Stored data
+ + +
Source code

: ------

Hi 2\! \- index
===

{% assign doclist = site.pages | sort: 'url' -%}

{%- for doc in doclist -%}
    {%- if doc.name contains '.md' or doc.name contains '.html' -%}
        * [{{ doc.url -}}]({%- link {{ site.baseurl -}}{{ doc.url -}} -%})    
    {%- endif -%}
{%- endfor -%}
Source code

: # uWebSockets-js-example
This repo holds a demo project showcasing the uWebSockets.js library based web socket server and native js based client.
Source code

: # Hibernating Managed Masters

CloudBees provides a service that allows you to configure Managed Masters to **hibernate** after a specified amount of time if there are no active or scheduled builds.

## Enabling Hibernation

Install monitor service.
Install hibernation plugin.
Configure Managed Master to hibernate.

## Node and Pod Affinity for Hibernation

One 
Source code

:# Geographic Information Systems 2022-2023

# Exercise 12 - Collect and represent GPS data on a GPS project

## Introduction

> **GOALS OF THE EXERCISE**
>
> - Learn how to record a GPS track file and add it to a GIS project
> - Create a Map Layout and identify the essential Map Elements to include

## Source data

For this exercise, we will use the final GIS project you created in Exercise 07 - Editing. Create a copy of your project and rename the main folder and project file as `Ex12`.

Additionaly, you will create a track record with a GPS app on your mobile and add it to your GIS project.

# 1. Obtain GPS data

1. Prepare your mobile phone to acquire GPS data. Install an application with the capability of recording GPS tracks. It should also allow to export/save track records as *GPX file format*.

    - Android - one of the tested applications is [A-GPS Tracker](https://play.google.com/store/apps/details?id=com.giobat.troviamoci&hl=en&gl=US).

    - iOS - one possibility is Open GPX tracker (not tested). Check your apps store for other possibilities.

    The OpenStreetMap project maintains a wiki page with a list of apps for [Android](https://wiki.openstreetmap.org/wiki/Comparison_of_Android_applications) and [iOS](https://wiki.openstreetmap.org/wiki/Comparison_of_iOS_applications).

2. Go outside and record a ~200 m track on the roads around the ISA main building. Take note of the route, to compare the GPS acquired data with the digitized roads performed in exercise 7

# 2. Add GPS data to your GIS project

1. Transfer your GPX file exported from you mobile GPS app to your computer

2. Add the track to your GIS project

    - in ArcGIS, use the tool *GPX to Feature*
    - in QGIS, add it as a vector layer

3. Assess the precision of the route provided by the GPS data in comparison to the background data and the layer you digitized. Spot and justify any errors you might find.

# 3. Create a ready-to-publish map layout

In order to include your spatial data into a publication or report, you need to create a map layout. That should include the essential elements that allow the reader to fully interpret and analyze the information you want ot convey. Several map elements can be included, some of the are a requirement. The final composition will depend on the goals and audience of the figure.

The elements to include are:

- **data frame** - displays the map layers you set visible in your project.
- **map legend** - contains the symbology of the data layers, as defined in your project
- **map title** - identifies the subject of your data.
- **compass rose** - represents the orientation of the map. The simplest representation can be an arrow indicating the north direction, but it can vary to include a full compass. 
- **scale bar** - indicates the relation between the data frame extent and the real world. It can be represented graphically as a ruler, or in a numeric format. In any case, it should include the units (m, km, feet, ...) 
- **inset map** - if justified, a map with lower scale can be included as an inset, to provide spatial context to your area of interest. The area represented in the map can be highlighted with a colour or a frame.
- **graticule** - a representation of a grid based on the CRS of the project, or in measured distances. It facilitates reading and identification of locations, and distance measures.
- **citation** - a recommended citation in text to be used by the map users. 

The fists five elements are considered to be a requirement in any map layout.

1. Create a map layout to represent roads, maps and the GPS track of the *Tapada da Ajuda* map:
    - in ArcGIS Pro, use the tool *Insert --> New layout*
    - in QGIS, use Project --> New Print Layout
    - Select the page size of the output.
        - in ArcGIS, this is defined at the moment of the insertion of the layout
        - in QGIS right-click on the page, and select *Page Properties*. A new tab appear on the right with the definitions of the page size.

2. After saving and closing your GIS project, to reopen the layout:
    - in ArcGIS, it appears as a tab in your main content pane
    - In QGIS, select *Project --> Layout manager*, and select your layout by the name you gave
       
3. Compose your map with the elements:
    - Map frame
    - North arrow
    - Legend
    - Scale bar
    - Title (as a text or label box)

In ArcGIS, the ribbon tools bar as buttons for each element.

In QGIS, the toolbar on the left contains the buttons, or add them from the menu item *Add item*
+ + +
• [WHAT NEEDS TO BE DONE] Could you output each line above exactly as it was given?

• [RESPONSE FOR THIS EXERCISE]
Source code

: ------

Hi 2\! \- index
===

{% assign doclist = site.pages | sort: 'url' -%}

{%- for doc in doclist -%}
    {%- if doc.name contains '.md' or doc.name contains '.html' -%}
        * [{{ doc.url -}}]({%- link {{ site.baseurl -}}{{ doc.url -}} -%})    
    {%- endif -%}
{%- endfor -%}
Source code

: # uWebSockets-js-example
This repo holds a demo project showcasing the uWebSockets.js library based web socket server and native js based client.
Source code

: # Hibernating Managed Masters

CloudBees provides a service that allows you to configure Managed Masters to **hibernate** after a specified amount of time if there are no active or scheduled builds.

## Enabling Hibernation

Install monitor service.
Install hibernation plugin.
Configure Managed Master to hibernate.

## Node and Pod Affinity for Hibernation

One 
Source code

:# Geographic Information Systems 2022-2023

# Exercise 12 - Collect and represent GPS data on a GPS project

## Introduction

> **GOALS OF THE EXERCISE**
>
> - Learn how to record a GPS track file and add it to a GIS project
> - Create a Map Layout and identify the essential Map Elements to include

## Source data

For this exercise, we will use the final GIS project you created in Exercise 07 - Editing. Create a copy of your project and rename the main folder and project file as `Ex12`.

Additionaly, you will create a track record with a GPS app on your mobile and add it to your GIS project.

# 1. Obtain GPS data

1. Prepare your mobile phone to acquire GPS data. Install an application with the capability of recording GPS tracks. It should also allow to export/save track records as *GPX file format*.

    - Android - one of the tested applications is [A-GPS Tracker](https://play.google.com/store/apps/details?id=com.giobat.troviamoci&hl=en&gl=US).

    - iOS - one possibility is Open GPX tracker (not tested). Check your apps store for other possibilities.

    The OpenStreetMap project maintains a wiki page with a list of apps for [Android](https://wiki.openstreetmap.org/wiki/Comparison_of_Android_applications) and [iOS](https://wiki.openstreetmap.org/wiki/Comparison_of_iOS_applications).

2. Go outside and record a ~200 m track on the roads around the ISA main building. Take note of the route, to compare the GPS acquired data with the digitized roads performed in exercise 7

# 2. Add GPS data to your GIS project

1. Transfer your GPX file exported from you mobile GPS app to your computer

2. Add the track to your GIS project

    - in ArcGIS, use the tool *GPX to Feature*
    - in QGIS, add it as a vector layer

3. Assess the precision of the route provided by the GPS data in comparison to the background data and the layer you digitized. Spot and justify any errors you might find.

# 3. Create a ready-to-publish map layout

In order to include your spatial data into a publication or report, you need to create a map layout. That should include the essential elements that allow the reader to fully interpret and analyze the information you want ot convey. Several map elements can be included, some of the are a requirement. The final composition will depend on the goals and audience of the figure.

The elements to include are:

- **data frame** - displays the map layers you set visible in your project.
- **map legend** - contains the symbology of the data layers, as defined in your project
- **map title** - identifies the subject of your data.
- **compass rose** - represents the orientation of the map. The simplest representation can be an arrow indicating the north direction, but it can vary to include a full compass. 
- **scale bar** - indicates the relation between the data frame extent and the real world. It can be represented graphically as a ruler, or in a numeric format. In any case, it should include the units (m, km, feet, ...) 
- **inset map** - if justified, a map with lower scale can be included as an inset, to provide spatial context to your area of interest. The area represented in the map can be highlighted with a colour or a frame.
- **graticule** - a representation of a grid based on the CRS of the project, or in measured distances. It facilitates reading and identification of locations, and distance measures.
- **citation** - a recommended citation in text to be used by the map users. 

The fists five elements are considered to be a requirement in any map layout.

1. Create a map layout to represent roads, maps and the GPS track of the *Tapada da Ajuda* map:
    - in ArcGIS Pro, use the tool *Insert --> New layout*
    - in QGIS, use Project --> New Print Layout
    - Select the page size of the output.
        - in ArcGIS, this is defined at the moment of the insertion of the layout
        - in QGIS right-click on the page, and select *Page Properties*. A new tab appear on the right with the definitions of the page size.

2. After saving and closing your GIS project, to reopen the layout:
    - in ArcGIS, it appears as a tab in your main content pane
    - In QGIS, select *Project --> Layout manager*, and select your layout by the name you gave
       
3. Compose your map with the elements:
    - Map frame
    - North arrow
    - Legend
    - Scale bar
    - Title (as a text or label box)

In ArcGIS, the ribbon tools bar as buttons for each element.

In QGIS, the toolbar on the left contains the buttons, or add them from the menu item *Add item*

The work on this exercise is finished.